=== SUPPLIED INFORMATION ===

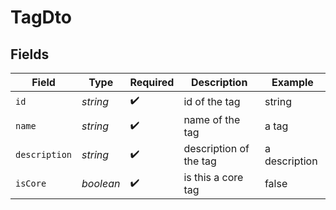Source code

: # TagDto


## Fields

| Field                  | Type                   | Required               | Description            | Example                |
| ---------------------- | ---------------------- | ---------------------- | ---------------------- | ---------------------- |
| `id`                   | *string*               | :heavy_check_mark:     | id of the tag          | string                 |
| `name`                 | *string*               | :heavy_check_mark:     | name of the tag        | a tag                  |
| `description`          | *string*               | :heavy_check_mark:     | description of the tag | a description          |
| `isCore`               | *boolean*              | :heavy_check_mark:     | is this a core tag     | false                  |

=== PROBLEM DESCRIPTION ===
Word for word, restate every line of the listing, omitting the pictures.

=== ANSWER BELOW ===
Source code

: # TagDto


## Fields

| Field                  | Type                   | Required               | Description            | Example                |
| ---------------------- | ---------------------- | ---------------------- | ---------------------- | ---------------------- |
| `id`                   | *string*               | :heavy_check_mark:     | id of the tag          | string                 |
| `name`                 | *string*               | :heavy_check_mark:     | name of the tag        | a tag                  |
| `description`          | *string*               | :heavy_check_mark:     | description of the tag | a description          |
| `isCore`               | *boolean*              | :heavy_check_mark:     | is this a core tag     | false                  |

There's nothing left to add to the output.